**Exercise directions:** Retrieve every line of the data holding the word "target".

-------- Data to use

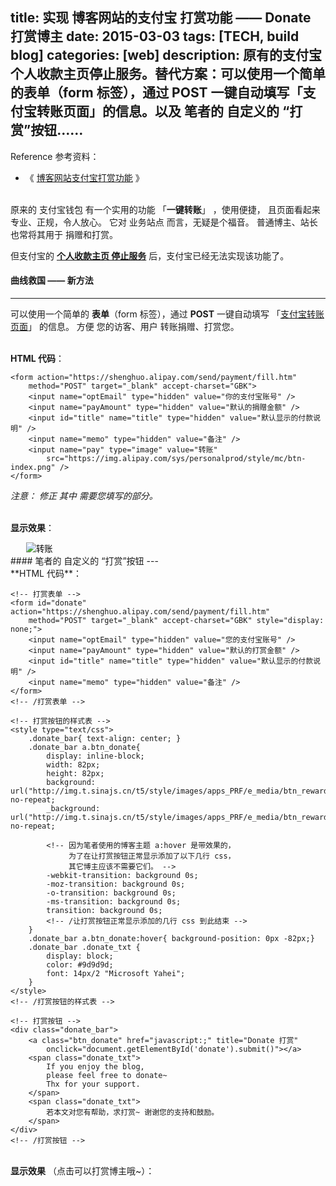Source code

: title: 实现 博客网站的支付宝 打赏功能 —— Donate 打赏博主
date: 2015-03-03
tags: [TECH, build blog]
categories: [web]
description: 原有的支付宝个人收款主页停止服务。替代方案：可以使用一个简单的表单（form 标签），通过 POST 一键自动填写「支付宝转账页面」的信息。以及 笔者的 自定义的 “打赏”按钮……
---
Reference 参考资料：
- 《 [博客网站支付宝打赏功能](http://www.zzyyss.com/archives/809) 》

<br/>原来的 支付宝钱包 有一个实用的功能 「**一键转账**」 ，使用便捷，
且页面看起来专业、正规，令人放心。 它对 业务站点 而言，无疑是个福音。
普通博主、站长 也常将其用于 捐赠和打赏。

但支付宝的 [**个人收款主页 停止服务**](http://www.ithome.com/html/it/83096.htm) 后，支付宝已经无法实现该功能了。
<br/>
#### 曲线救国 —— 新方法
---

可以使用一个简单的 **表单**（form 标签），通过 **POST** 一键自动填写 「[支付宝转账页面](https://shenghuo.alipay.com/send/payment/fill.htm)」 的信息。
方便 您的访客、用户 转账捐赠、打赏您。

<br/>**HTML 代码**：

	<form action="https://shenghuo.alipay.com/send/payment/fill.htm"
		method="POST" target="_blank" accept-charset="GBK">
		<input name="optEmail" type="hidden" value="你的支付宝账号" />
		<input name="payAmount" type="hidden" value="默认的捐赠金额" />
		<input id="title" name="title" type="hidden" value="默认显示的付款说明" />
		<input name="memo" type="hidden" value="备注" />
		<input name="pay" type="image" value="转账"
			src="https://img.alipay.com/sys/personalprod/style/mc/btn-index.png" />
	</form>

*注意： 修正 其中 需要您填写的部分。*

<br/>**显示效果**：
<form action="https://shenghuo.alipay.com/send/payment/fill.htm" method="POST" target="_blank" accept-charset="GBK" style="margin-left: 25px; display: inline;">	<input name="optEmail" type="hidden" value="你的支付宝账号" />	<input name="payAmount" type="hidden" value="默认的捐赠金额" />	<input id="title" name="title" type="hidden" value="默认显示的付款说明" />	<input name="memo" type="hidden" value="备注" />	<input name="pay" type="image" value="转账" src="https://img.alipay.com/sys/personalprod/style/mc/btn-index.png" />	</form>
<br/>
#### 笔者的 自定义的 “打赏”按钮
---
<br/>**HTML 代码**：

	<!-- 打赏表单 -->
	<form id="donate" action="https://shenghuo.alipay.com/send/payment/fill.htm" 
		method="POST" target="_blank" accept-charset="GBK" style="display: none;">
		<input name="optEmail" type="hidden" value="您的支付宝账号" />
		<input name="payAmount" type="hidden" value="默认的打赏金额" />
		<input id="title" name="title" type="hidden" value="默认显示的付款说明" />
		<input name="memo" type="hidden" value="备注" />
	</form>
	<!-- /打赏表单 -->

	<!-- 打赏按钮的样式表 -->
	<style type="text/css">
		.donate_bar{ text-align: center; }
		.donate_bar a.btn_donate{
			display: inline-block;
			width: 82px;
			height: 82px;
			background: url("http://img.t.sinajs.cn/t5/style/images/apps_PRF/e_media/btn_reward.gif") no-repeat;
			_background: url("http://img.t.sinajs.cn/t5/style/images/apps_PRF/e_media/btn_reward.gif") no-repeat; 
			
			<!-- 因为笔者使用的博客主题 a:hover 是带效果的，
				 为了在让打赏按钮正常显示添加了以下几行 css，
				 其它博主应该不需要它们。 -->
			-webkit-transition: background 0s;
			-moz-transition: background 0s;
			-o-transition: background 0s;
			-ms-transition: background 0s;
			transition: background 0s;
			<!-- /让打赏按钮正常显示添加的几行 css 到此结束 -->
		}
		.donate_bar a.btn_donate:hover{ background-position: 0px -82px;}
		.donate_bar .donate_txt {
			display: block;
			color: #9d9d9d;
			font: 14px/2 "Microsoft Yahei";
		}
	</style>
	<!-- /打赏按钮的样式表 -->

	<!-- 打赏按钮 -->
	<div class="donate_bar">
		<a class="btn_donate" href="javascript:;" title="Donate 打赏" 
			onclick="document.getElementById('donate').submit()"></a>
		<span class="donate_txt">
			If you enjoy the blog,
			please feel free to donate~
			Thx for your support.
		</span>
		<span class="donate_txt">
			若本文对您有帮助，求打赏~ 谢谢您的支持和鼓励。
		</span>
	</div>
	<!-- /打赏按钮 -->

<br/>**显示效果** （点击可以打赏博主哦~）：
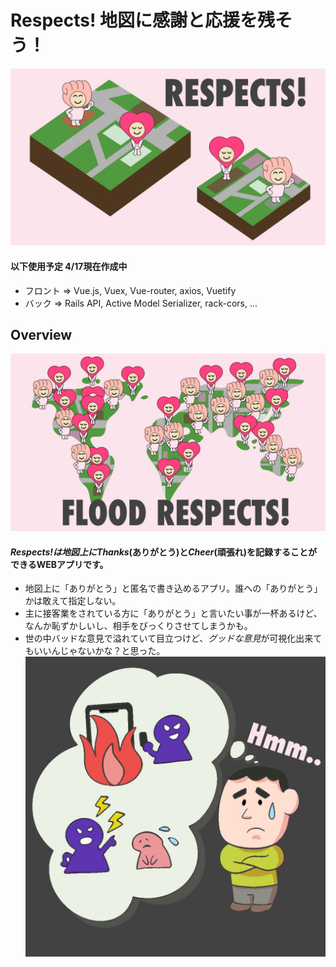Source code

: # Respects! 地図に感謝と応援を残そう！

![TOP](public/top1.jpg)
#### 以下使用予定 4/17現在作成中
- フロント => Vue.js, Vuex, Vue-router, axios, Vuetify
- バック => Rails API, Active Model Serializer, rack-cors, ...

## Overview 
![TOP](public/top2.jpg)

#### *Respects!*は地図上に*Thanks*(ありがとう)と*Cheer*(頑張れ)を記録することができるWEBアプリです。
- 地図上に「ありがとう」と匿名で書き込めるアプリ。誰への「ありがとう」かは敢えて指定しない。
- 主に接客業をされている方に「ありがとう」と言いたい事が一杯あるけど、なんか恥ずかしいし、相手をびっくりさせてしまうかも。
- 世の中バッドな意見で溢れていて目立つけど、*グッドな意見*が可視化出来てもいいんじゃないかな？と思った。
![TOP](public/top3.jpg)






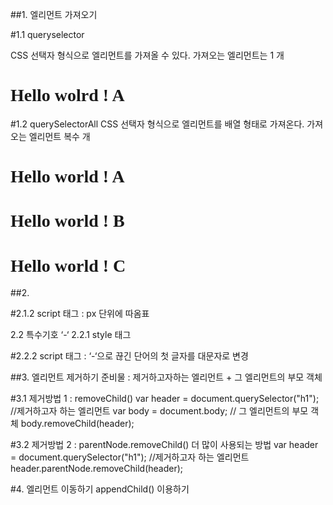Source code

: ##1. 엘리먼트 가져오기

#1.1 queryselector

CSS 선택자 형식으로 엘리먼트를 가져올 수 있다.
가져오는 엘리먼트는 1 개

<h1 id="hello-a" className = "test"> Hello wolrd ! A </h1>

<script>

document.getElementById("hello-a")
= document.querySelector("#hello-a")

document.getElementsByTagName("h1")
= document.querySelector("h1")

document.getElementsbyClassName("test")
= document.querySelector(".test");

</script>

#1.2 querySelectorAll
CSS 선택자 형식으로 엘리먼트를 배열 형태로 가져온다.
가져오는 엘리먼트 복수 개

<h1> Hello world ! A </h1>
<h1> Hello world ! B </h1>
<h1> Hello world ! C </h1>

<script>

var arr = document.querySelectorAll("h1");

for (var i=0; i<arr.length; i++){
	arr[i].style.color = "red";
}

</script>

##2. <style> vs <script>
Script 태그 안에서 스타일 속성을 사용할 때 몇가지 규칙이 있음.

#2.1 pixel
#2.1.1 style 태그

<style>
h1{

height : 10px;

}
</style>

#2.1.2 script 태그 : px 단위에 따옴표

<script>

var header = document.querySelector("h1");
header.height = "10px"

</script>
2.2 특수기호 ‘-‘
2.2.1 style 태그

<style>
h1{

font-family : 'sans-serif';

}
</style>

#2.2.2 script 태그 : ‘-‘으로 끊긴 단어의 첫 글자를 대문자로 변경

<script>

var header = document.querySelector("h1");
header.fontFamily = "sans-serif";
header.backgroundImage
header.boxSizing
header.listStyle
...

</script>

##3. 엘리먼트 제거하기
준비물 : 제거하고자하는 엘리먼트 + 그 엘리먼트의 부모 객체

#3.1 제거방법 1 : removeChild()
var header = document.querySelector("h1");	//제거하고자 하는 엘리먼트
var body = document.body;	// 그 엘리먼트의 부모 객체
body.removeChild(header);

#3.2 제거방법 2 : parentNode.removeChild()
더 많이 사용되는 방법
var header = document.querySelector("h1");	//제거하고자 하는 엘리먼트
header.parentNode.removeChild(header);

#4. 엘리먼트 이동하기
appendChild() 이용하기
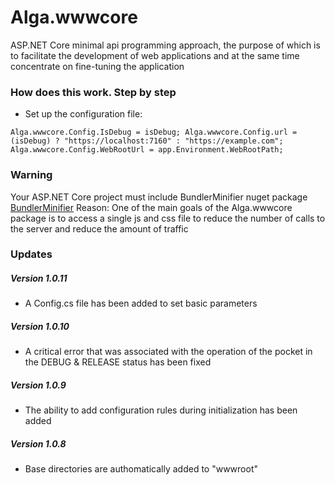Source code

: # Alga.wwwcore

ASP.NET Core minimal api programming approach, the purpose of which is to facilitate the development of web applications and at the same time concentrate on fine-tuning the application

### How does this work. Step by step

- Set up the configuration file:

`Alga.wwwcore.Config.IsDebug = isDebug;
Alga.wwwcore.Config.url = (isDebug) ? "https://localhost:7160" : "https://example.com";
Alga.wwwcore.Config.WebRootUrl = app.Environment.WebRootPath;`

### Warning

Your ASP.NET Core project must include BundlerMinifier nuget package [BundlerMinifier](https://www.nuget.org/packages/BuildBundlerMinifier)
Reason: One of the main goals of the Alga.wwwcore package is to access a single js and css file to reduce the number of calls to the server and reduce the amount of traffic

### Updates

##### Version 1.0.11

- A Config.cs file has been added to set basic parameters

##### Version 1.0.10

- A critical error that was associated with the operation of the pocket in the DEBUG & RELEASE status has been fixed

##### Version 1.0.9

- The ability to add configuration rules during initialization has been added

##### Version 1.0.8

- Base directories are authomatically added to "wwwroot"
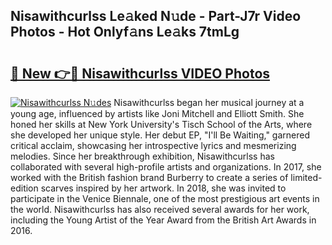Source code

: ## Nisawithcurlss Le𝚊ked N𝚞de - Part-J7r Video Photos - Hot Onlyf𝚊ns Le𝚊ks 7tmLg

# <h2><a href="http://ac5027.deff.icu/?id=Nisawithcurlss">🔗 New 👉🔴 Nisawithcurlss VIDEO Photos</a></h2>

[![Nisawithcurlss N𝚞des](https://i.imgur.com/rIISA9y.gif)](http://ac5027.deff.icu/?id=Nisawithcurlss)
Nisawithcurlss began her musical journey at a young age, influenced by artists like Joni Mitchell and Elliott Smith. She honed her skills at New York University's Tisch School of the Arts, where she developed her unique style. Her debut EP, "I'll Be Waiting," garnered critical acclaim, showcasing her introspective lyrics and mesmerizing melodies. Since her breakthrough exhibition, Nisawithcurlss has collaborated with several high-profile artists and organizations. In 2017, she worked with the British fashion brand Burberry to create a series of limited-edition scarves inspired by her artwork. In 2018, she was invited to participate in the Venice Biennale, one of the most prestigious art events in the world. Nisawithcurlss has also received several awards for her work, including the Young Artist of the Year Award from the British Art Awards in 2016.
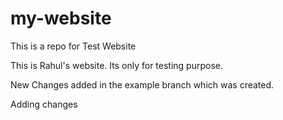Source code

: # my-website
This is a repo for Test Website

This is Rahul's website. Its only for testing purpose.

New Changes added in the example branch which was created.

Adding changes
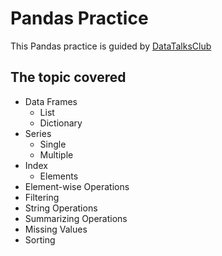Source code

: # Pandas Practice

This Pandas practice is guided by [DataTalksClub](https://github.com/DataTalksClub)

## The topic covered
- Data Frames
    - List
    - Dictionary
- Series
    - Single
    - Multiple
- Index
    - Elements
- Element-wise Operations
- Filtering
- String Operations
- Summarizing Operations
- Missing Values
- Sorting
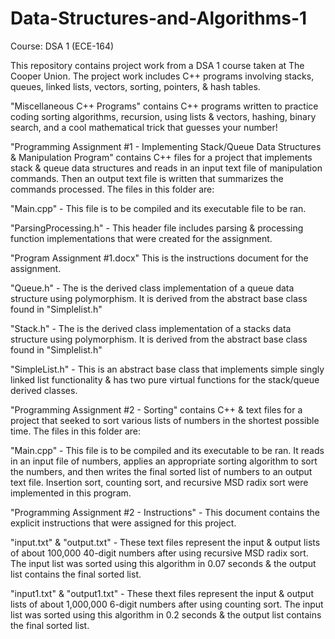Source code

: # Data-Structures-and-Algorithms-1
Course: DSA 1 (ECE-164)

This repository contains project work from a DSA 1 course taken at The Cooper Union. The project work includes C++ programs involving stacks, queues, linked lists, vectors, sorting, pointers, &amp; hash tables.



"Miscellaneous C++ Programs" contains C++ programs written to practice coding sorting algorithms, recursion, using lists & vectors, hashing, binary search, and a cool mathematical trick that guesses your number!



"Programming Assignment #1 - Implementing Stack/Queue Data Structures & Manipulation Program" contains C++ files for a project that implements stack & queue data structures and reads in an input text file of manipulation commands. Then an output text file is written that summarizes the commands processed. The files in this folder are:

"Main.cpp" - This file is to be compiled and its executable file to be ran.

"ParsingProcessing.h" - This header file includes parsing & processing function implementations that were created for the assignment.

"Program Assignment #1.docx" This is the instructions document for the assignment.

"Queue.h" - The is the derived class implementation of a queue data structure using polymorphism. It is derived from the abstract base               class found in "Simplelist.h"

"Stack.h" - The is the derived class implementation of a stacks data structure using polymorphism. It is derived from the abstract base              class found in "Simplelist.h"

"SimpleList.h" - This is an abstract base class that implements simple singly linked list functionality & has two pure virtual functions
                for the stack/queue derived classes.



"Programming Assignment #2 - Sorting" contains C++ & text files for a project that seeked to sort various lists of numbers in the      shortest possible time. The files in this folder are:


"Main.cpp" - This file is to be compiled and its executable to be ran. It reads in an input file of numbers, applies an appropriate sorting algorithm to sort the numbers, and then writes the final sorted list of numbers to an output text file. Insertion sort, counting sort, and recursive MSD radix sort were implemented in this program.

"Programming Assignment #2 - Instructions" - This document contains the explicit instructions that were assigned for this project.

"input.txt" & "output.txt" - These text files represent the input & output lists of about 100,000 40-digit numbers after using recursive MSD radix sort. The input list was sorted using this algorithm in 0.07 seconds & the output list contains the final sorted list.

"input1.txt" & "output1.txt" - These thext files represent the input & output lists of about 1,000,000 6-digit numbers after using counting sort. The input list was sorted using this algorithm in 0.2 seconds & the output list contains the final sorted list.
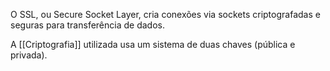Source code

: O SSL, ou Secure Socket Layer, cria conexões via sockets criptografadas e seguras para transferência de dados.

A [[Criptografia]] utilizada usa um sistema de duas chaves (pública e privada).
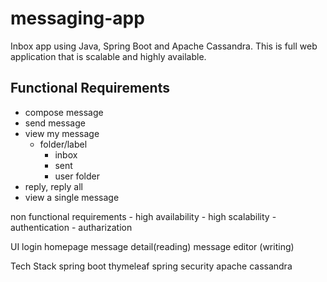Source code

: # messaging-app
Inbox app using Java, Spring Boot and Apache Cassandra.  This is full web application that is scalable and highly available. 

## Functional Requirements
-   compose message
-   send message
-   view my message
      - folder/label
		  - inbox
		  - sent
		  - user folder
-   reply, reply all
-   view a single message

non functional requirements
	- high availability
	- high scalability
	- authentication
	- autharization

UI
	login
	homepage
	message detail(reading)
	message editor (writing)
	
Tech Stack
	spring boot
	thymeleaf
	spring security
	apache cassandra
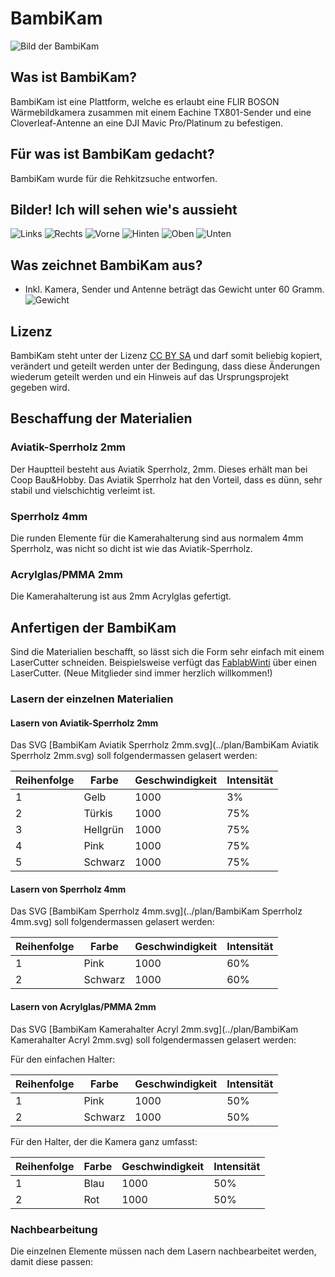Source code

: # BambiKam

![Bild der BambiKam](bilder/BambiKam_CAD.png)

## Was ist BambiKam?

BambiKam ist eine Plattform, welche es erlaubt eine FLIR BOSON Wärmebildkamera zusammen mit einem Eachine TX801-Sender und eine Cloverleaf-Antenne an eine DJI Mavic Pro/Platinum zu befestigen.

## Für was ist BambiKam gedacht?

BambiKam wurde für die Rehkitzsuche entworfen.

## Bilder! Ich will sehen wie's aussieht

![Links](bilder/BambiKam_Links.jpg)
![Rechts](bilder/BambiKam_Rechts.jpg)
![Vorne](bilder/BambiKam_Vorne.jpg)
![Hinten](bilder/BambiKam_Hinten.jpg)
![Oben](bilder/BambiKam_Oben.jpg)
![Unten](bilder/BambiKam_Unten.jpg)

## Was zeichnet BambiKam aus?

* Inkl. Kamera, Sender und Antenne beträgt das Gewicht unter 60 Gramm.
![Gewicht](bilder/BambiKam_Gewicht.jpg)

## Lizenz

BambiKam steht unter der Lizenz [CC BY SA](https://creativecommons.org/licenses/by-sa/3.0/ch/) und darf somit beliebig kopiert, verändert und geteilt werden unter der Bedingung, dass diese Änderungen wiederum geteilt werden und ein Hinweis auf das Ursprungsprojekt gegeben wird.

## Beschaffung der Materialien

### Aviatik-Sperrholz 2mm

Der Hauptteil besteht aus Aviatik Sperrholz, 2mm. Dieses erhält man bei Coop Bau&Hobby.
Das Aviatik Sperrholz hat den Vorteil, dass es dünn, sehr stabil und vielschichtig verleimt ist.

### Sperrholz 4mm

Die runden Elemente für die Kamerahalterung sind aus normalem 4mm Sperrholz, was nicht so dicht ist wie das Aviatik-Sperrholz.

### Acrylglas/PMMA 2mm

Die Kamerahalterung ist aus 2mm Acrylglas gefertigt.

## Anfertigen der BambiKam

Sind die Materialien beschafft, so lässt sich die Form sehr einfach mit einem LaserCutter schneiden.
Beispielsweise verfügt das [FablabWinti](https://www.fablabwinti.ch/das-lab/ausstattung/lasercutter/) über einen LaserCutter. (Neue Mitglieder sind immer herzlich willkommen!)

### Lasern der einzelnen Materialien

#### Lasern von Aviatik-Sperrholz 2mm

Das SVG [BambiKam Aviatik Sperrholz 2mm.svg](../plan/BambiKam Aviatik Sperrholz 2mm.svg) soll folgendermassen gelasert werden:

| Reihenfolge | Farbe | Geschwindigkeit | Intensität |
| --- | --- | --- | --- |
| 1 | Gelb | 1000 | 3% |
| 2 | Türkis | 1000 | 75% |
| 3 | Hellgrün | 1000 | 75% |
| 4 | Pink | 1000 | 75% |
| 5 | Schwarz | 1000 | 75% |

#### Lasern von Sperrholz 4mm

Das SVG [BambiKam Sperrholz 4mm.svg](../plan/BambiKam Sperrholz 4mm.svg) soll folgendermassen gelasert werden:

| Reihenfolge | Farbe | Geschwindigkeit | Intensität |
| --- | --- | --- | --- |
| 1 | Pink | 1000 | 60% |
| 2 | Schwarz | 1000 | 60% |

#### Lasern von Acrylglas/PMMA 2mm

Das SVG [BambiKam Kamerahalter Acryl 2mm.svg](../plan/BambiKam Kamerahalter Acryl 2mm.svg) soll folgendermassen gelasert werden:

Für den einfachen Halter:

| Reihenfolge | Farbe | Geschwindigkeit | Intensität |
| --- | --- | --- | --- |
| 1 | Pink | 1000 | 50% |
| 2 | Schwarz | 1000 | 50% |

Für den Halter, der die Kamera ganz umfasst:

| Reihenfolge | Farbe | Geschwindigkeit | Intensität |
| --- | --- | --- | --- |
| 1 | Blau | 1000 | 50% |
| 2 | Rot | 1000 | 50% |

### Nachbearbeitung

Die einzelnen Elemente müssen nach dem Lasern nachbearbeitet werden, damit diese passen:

----------------

**Answer for this exercise:**
		method="POST" target="_blank" accept-charset="GBK">
<form action="https://shenghuo.alipay.com/send/payment/fill.htm" method="POST" target="_blank" accept-charset="GBK" style="margin-left: 25px; display: inline;">	<input name="optEmail" type="hidden" value="你的支付宝账号" />	<input name="payAmount" type="hidden" value="默认的捐赠金额" />	<input id="title" name="title" type="hidden" value="默认显示的付款说明" />	<input name="memo" type="hidden" value="备注" />	<input name="pay" type="image" value="转账" src="https://img.alipay.com/sys/personalprod/style/mc/btn-index.png" />	</form>
		method="POST" target="_blank" accept-charset="GBK" style="display: none;">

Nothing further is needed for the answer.